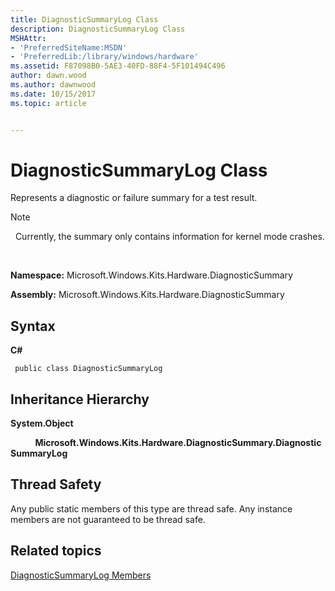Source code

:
 ```yaml
---
title: DiagnosticSummaryLog Class
description: DiagnosticSummaryLog Class
MSHAttr:
- 'PreferredSiteName:MSDN'
- 'PreferredLib:/library/windows/hardware'
ms.assetid: F87098B0-5AE3-40FD-88F4-5F101494C496
author: dawn.wood
ms.author: dawnwood
ms.date: 10/15/2017
ms.topic: article


---
```


# DiagnosticSummaryLog Class


Represents a diagnostic or failure summary for a test result.

>[!NOTE]
>  Currently, the summary only contains information for kernel mode crashes.

 

**Namespace:** Microsoft.Windows.Kits.Hardware.DiagnosticSummary

**Assembly:** Microsoft.Windows.Kits.Hardware.DiagnosticSummary

## <span id="Syntax"></span><span id="syntax"></span><span id="SYNTAX"></span>Syntax


**C#**

` public class DiagnosticSummaryLog`

## <span id="Inheritance_Hierarchy"></span><span id="inheritance_hierarchy"></span><span id="INHERITANCE_HIERARCHY"></span>Inheritance Hierarchy


**System.Object**

          **Microsoft.Windows.Kits.Hardware.DiagnosticSummary.DiagnosticSummaryLog**

## <span id="Thread_Safety"></span><span id="thread_safety"></span><span id="THREAD_SAFETY"></span>Thread Safety


Any public static members of this type are thread safe. Any instance members are not guaranteed to be thread safe.

## <span id="related_topics"></span>Related topics


[DiagnosticSummaryLog Members](diagnosticsummarylog-members.md)

 

 







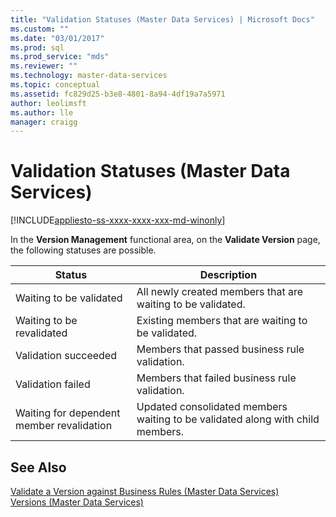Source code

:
 ```yaml
---
title: "Validation Statuses (Master Data Services) | Microsoft Docs"
ms.custom: ""
ms.date: "03/01/2017"
ms.prod: sql
ms.prod_service: "mds"
ms.reviewer: ""
ms.technology: master-data-services
ms.topic: conceptual
ms.assetid: fc829d25-b3e8-4801-8a94-4df19a7a5971
author: leolimsft
ms.author: lle
manager: craigg
---
```

# Validation Statuses (Master Data Services)

[!INCLUDE[appliesto-ss-xxxx-xxxx-xxx-md-winonly](../includes/appliesto-ss-xxxx-xxxx-xxx-md-winonly.md)]

  In the **Version Management** functional area, on the **Validate Version** page, the following statuses are possible.  
  
|Status|Description|  
|------------|-----------------|  
|Waiting to be validated|All newly created members that are waiting to be validated.|  
|Waiting to be revalidated|Existing members that are waiting to be validated.|  
|Validation succeeded|Members that passed business rule validation.|  
|Validation failed|Members that failed business rule validation.|  
|Waiting for dependent member revalidation|Updated consolidated members waiting to be validated along with child members.|  
  
## See Also  
 [Validate a Version against Business Rules &#40;Master Data Services&#41;](../master-data-services/validate-a-version-against-business-rules-master-data-services.md)   
 [Versions &#40;Master Data Services&#41;](../master-data-services/versions-master-data-services.md)  
  
  
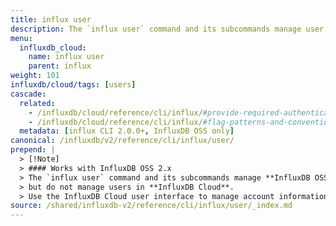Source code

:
 ```yaml
---
title: influx user
description: The `influx user` command and its subcommands manage user information in InfluxDB OSS.
menu:
  influxdb_cloud:
    name: influx user
    parent: influx
weight: 101
influxdb/cloud/tags: [users]
cascade:
  related:
    - /influxdb/cloud/reference/cli/influx/#provide-required-authentication-credentials, influx CLI—Provide required authentication credentials
    - /influxdb/cloud/reference/cli/influx/#flag-patterns-and-conventions, influx CLI—Flag patterns and conventions
  metadata: [influx CLI 2.0.0+, InfluxDB OSS only]
canonical: /influxdb/v2/reference/cli/influx/user/
prepend: |
  > [!Note]
  > #### Works with InfluxDB OSS 2.x  
  > The `influx user` command and its subcommands manage **InfluxDB OSS 2.x** users,  
  > but do not manage users in **InfluxDB Cloud**.  
  > Use the InfluxDB Cloud user interface to manage account information.
source: /shared/influxdb-v2/reference/cli/influx/user/_index.md
---
```


<!-- The content for this file is located at
// SOURCE content/shared/influxdb-v2/reference/cli/influx/user/_index.md -->
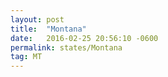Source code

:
 ```yaml
---
layout: post
title:  "Montana"
date:   2016-02-25 20:56:10 -0600
permalink: states/Montana
tag: MT
---
```

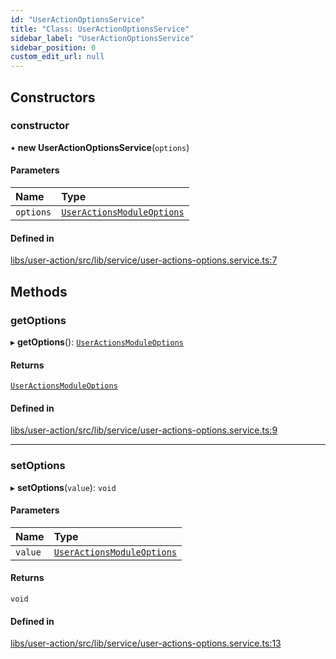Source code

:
 ```yaml
---
id: "UserActionOptionsService"
title: "Class: UserActionOptionsService"
sidebar_label: "UserActionOptionsService"
sidebar_position: 0
custom_edit_url: null
---
```


## Constructors

### constructor

• **new UserActionOptionsService**(`options`)

#### Parameters

| Name | Type |
| :------ | :------ |
| `options` | [`UserActionsModuleOptions`](../interfaces/UserActionsModuleOptions) |

#### Defined in

[libs/user-action/src/lib/service/user-actions-options.service.ts:7](https://github.com/cognizone/ng-cognizone/blob/0401c67/libs/user-action/src/lib/service/user-actions-options.service.ts#L7)

## Methods

### getOptions

▸ **getOptions**(): [`UserActionsModuleOptions`](../interfaces/UserActionsModuleOptions)

#### Returns

[`UserActionsModuleOptions`](../interfaces/UserActionsModuleOptions)

#### Defined in

[libs/user-action/src/lib/service/user-actions-options.service.ts:9](https://github.com/cognizone/ng-cognizone/blob/0401c67/libs/user-action/src/lib/service/user-actions-options.service.ts#L9)

___

### setOptions

▸ **setOptions**(`value`): `void`

#### Parameters

| Name | Type |
| :------ | :------ |
| `value` | [`UserActionsModuleOptions`](../interfaces/UserActionsModuleOptions) |

#### Returns

`void`

#### Defined in

[libs/user-action/src/lib/service/user-actions-options.service.ts:13](https://github.com/cognizone/ng-cognizone/blob/0401c67/libs/user-action/src/lib/service/user-actions-options.service.ts#L13)

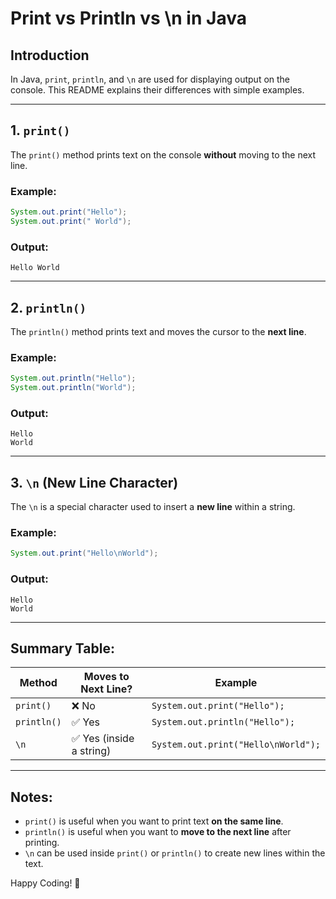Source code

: # Print vs Println vs \n in Java

## Introduction
In Java, `print`, `println`, and `\n` are used for displaying output on the console. This README explains their differences with simple examples.

---

## 1. `print()`
The `print()` method prints text on the console **without** moving to the next line.

### Example:
```java
System.out.print("Hello");
System.out.print(" World");
```
### Output:
```
Hello World
```

---

## 2. `println()`
The `println()` method prints text and moves the cursor to the **next line**.

### Example:
```java
System.out.println("Hello");
System.out.println("World");
```
### Output:
```
Hello
World
```

---

## 3. `\n` (New Line Character)
The `\n` is a special character used to insert a **new line** within a string.

### Example:
```java
System.out.print("Hello\nWorld");
```
### Output:
```
Hello
World
```

---

## Summary Table:
| Method | Moves to Next Line? | Example |
|--------|------------------|---------|
| `print()` | ❌ No | `System.out.print("Hello");` |
| `println()` | ✅ Yes | `System.out.println("Hello");` |
| `\n` | ✅ Yes (inside a string) | `System.out.print("Hello\nWorld");` |

---

## Notes:
- `print()` is useful when you want to print text **on the same line**.
- `println()` is useful when you want to **move to the next line** after printing.
- `\n` can be used inside `print()` or `println()` to create new lines within the text.

Happy Coding! 🚀

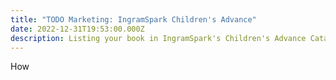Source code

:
 ```yaml
---
title: "TODO Marketing: IngramSpark Children's Advance"
date: 2022-12-31T19:53:00.000Z
description: Listing your book in IngramSpark's Children's Advance Catalog
---
```

How
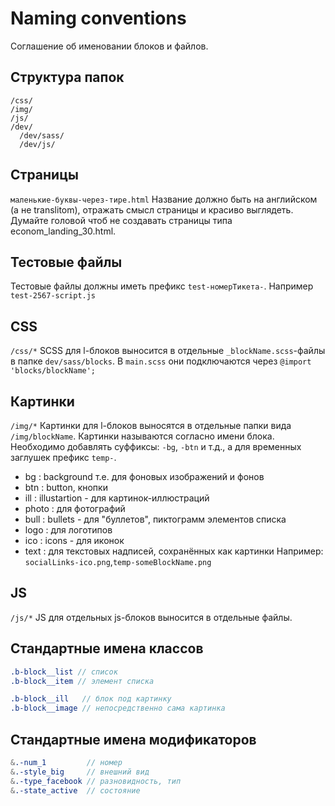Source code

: # Naming conventions
Соглашение об именовании блоков и файлов.

## Структура папок
```
/css/
/img/
/js/
/dev/
  /dev/sass/
  /dev/js/
```

## Страницы
`маленькие-буквы-через-тире.html`
Название должно быть на английском (а не translitom), отражать смысл страницы и красиво выглядеть. Думайте головой чтоб не создавать страницы типа econom_landing_30.html.

## Тестовые файлы
Тестовые файлы должны иметь префикс `test-номерТикета-`.
Например `test-2567-script.js`

## CSS
`/css/*`
SCSS для l-блоков выносится в отдельные `_blockName.scss`-файлы в папке `dev/sass/blocks`.
В `main.scss` они подключаются через `@import 'blocks/blockName';`

## Картинки
`/img/*`
Картинки для l-блоков выносятся в отдельные папки вида `/img/blockName`.
Картинки называются согласно имени блока. Необходимо добавлять суффиксы: `-bg`, `-btn` и т.д., а для временных заглушек префикс `temp-`.
 * bg    : background т.е. для фоновых изображений и фонов
 * btn   : button, кнопки
 * ill   : illustartion - для картинок-иллюстраций
 * photo : для фотографий
 * bull  : bullets - для "буллетов", пиктограмм элементов списка
 * logo  : для логотипов
 * ico   : icons - для иконок
 * text  : для текстовых надписей, сохранённых как картинки
 Например: `socialLinks-ico.png`,`temp-someBlockName.png`

## JS
`/js/*`
JS для отдельных js-блоков выносится в отдельные файлы.

## Стандартные имена классов
```scss
.b-block__list // список
.b-block__item // элемент списка
```

```scss
.b-block__ill   // блок под картинку
.b-block__image // непосредственно сама картинка
```

## Стандартные имена модификаторов
```scss
&.-num_1         // номер
&.-style_big     // внешний вид
&.-type_facebook // разновидность, тип
&.-state_active  // состояние
```
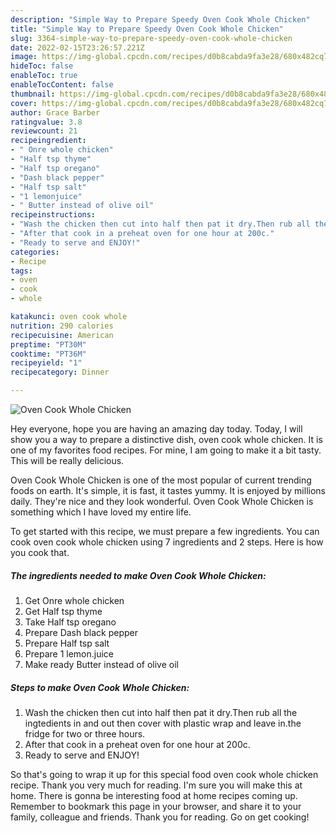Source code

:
 ```yaml
---
description: "Simple Way to Prepare Speedy Oven Cook Whole Chicken"
title: "Simple Way to Prepare Speedy Oven Cook Whole Chicken"
slug: 3364-simple-way-to-prepare-speedy-oven-cook-whole-chicken
date: 2022-02-15T23:26:57.221Z
image: https://img-global.cpcdn.com/recipes/d0b8cabda9fa3e28/680x482cq70/oven-cook-whole-chicken-recipe-main-photo.jpg
hideToc: false
enableToc: true
enableTocContent: false
thumbnail: https://img-global.cpcdn.com/recipes/d0b8cabda9fa3e28/680x482cq70/oven-cook-whole-chicken-recipe-main-photo.jpg
cover: https://img-global.cpcdn.com/recipes/d0b8cabda9fa3e28/680x482cq70/oven-cook-whole-chicken-recipe-main-photo.jpg
author: Grace Barber
ratingvalue: 3.8
reviewcount: 21
recipeingredient:
- " Onre whole chicken"
- "Half tsp thyme"
- "Half tsp oregano"
- "Dash black pepper"
- "Half tsp salt"
- "1 lemonjuice"
- " Butter instead of olive oil"
recipeinstructions:
- "Wash the chicken then cut into half then pat it dry.Then rub all the ingtedients in and out then cover with plastic wrap and leave in.the fridge for two or three hours."
- "After that cook in a preheat oven for one hour at 200c."
- "Ready to serve and ENJOY!"
categories:
- Recipe
tags:
- oven
- cook
- whole

katakunci: oven cook whole 
nutrition: 290 calories
recipecuisine: American
preptime: "PT30M"
cooktime: "PT36M"
recipeyield: "1"
recipecategory: Dinner

---
```



![Oven Cook Whole Chicken](https://img-global.cpcdn.com/recipes/d0b8cabda9fa3e28/680x482cq70/oven-cook-whole-chicken-recipe-main-photo.jpg)

Hey everyone, hope you are having an amazing day today. Today, I will show you a way to prepare a distinctive dish, oven cook whole chicken. It is one of my favorites food recipes. For mine, I am going to make it a bit tasty. This will be really delicious.

Oven Cook Whole Chicken is one of the most popular of current trending foods on earth. It's simple, it is fast, it tastes yummy. It is enjoyed by millions daily. They're nice and they look wonderful. Oven Cook Whole Chicken is something which I have loved my entire life.




To get started with this recipe, we must prepare a few ingredients. You can cook oven cook whole chicken using 7 ingredients and 2 steps. Here is how you cook that.

<!--inarticleads1-->

##### The ingredients needed to make Oven Cook Whole Chicken:

1. Get  Onre whole chicken
1. Get Half tsp thyme
1. Take Half tsp oregano
1. Prepare Dash black pepper
1. Prepare Half tsp salt
1. Prepare 1 lemon.juice
1. Make ready  Butter instead of olive oil




<!--inarticleads2-->

##### Steps to make Oven Cook Whole Chicken:

1. Wash the chicken then cut into half then pat it dry.Then rub all the ingtedients in and out then cover with plastic wrap and leave in.the fridge for two or three hours.
1. After that cook in a preheat oven for one hour at 200c.
1. Ready to serve and ENJOY!



So that's going to wrap it up for this special food oven cook whole chicken recipe. Thank you very much for reading. I'm sure you will make this at home. There is gonna be interesting food at home recipes coming up. Remember to bookmark this page in your browser, and share it to your family, colleague and friends. Thank you for reading. Go on get cooking!
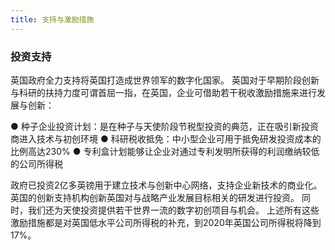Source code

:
 ```yaml
---
title: 支持与激励措施  
---
```


### 投资支持 
英国政府全力支持将英国打造成世界领军的数字化国家。
英国对于早期阶段创新与科研的扶持力度可谓首屈一指，在英国，企业可借助若干税收激励措施来进行发展与创新：
 
●	种子企业投资计划：是在种子与天使阶段节税型投资的典范，正在吸引新投资商进入技术与初创环境
●	科研税收抵免：中小型企业可用于抵免研发投资成本的比例高达230%
●	专利盒计划能够让企业对通过专利发明所获得的利润缴纳较低的公司所得税

政府已投资2亿多英镑用于建立技术与创新中心网络，支持企业新技术的商业化。英国的创新支持机构创新英国对与战略产业发展目标相关的研发进行投资。
同时，我们还为天使投资提供若干世界一流的数字初创项目与机会。
上述所有这些激励措施都是对英国低水平公司所得税的补充，到2020年英国公司所得税将降到17%。
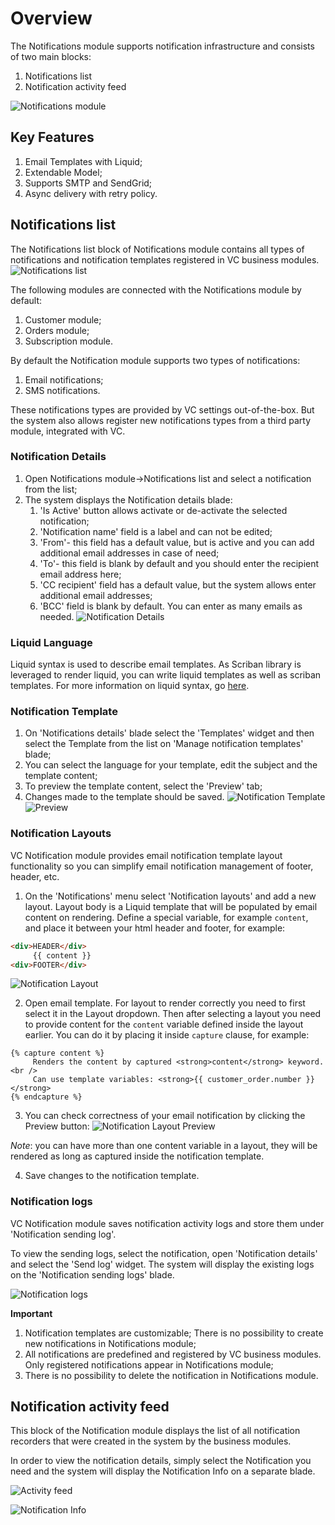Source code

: # Overview

The Notifications module supports notification infrastructure and consists of two main blocks:

1. Notifications list
1. Notification activity feed

![Notifications module](media/screen-notifications-module.png)

## Key Features

1. Email Templates with Liquid;
1. Extendable Model;
1. Supports SMTP and SendGrid;
1. Async delivery with retry policy.

## Notifications list

The Notifications list block of Notifications module contains all types of notifications and notification templates registered in VC business modules.
![Notifications list](media/screen-notifications-list.png)

The following modules are connected with the Notifications module by default:

1. Customer module;
1. Orders module;
1. Subscription module.

By default the Notification module supports two types of notifications:

1. Email notifications;
1. SMS notifications.

These notifications types are provided by VC settings out-of-the-box. But the system also allows register new notifications types from a third party module, integrated with VC.

### Notification Details

1. Open Notifications module->Notifications list and select a notification from the list;
1. The system displays the Notification details blade:
     1. 'Is Active' button allows activate or de-activate the selected notification;
     1. 'Notification name' field is a label and can not be edited;
     1. 'From'- this field has a default value, but is active and you can add additional email addresses in case of need;
     1. 'To'- this field is blank by default and you should enter the recipient email address here;
     1. 'CC recipient' field has a default value, but the system allows enter additional email addresses;
     1. 'BCC' field is blank by default. You can enter as many emails as needed.
![Notification Details](media/screen-notification-details.png)

### Liquid Language
Liquid syntax is used to describe email templates. As Scriban library is leveraged to render liquid, you can write liquid templates as well as scriban templates. For more information on liquid syntax, go [here](https://github.com/scriban/scriban/blob/master/doc/liquid-support.md).

### Notification Template

1. On 'Notifications details' blade select the 'Templates' widget and then select the Template from the list on 'Manage notification templates' blade;
1. You can select the language for your template, edit the subject and the template content;
1. To preview the template content, select  the 'Preview' tab;
1. Changes made to the template should be saved.
![Notification Template](media/screen-notification-template.png)
![Preview](media/screen-notification-template-preview.png)

### Notification Layouts

VC Notification module provides email notification template layout functionality so you can simplify email notification management of footer, header, etc.

1. On the 'Notifications' menu select 'Notification layouts' and add a new layout. Layout body is a Liquid template that will be populated by email content on rendering. Define a special variable, for example `content`, and place it between your html header and footer, for example: 
```html
<div>HEADER</div>
     {{ content }}
<div>FOOTER</div>
```
![Notification Layout](media/notification-layout-new.png)


2. Open email template. For layout to render correctly you need to first select it in the Layout dropdown. Then after selecting a layout you need to provide content for the `content` variable defined inside the layout earlier. You can do it by placing it inside `capture` clause, for example:
```liquid
{% capture content %}
     Renders the content by captured <strong>content</strong> keyword. <br />
     Can use template variables: <strong>{{ customer_order.number }}</strong> 
{% endcapture %}
``` 
3. You can check correctness of your email notification by clicking the Preview button:
![Notification Layout Preview](media/notification-layout-preview.png)

*Note*: you can have more than one content variable in a layout, they will be rendered as long as captured inside the notification template.

4. Save changes to the notification template.

### Notification logs

VC Notification module saves notification activity logs and store them under 'Notification sending log'.

To view the sending logs, select the notification, open 'Notification details' and select the 'Send log' widget.
The system will display the existing logs on the 'Notification sending logs' blade.

![Notification logs](media/screen-sending-logs.png)

 **Important** 
 
 1. Notification templates are customizable;
 There is no possibility to create new notifications in Notifications module;
 1. All notifications are predefined and registered by VC business modules. Only registered notifications appear in Notifications module;
 1. There is no possibility to delete the notification in Notifications module.

## Notification activity feed

This block of the Notification module displays the list of all notification recorders that were created in the system by the business modules. 

In order to view the notification details, simply select the Notification you need and the system will display the Notification Info on a separate blade.

![Activity feed](media/screen-notification-activity-feed.png)

![Notification Info](media/screen-notification-info.png)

- [Work to be completed] Leaving out the pictures, please output the lines in the entries above from the one with "### constructor" through the one with "## Introduction", exactly as they are.

- [Output for this task]
### constructor

• **new UserActionOptionsService**(`options`)

#### Parameters

| Name | Type |
| :------ | :------ |
| `options` | [`UserActionsModuleOptions`](../interfaces/UserActionsModuleOptions) |

#### Defined in

[libs/user-action/src/lib/service/user-actions-options.service.ts:7](https://github.com/cognizone/ng-cognizone/blob/0401c67/libs/user-action/src/lib/service/user-actions-options.service.ts#L7)

## Methods

### getOptions

▸ **getOptions**(): [`UserActionsModuleOptions`](../interfaces/UserActionsModuleOptions)

#### Returns

[`UserActionsModuleOptions`](../interfaces/UserActionsModuleOptions)

#### Defined in

[libs/user-action/src/lib/service/user-actions-options.service.ts:9](https://github.com/cognizone/ng-cognizone/blob/0401c67/libs/user-action/src/lib/service/user-actions-options.service.ts#L9)

___

### setOptions

▸ **setOptions**(`value`): `void`

#### Parameters

| Name | Type |
| :------ | :------ |
| `value` | [`UserActionsModuleOptions`](../interfaces/UserActionsModuleOptions) |

#### Returns

`void`

#### Defined in

[libs/user-action/src/lib/service/user-actions-options.service.ts:13](https://github.com/cognizone/ng-cognizone/blob/0401c67/libs/user-action/src/lib/service/user-actions-options.service.ts#L13)

Source code

: # Print vs Println vs \n in Java

## Introduction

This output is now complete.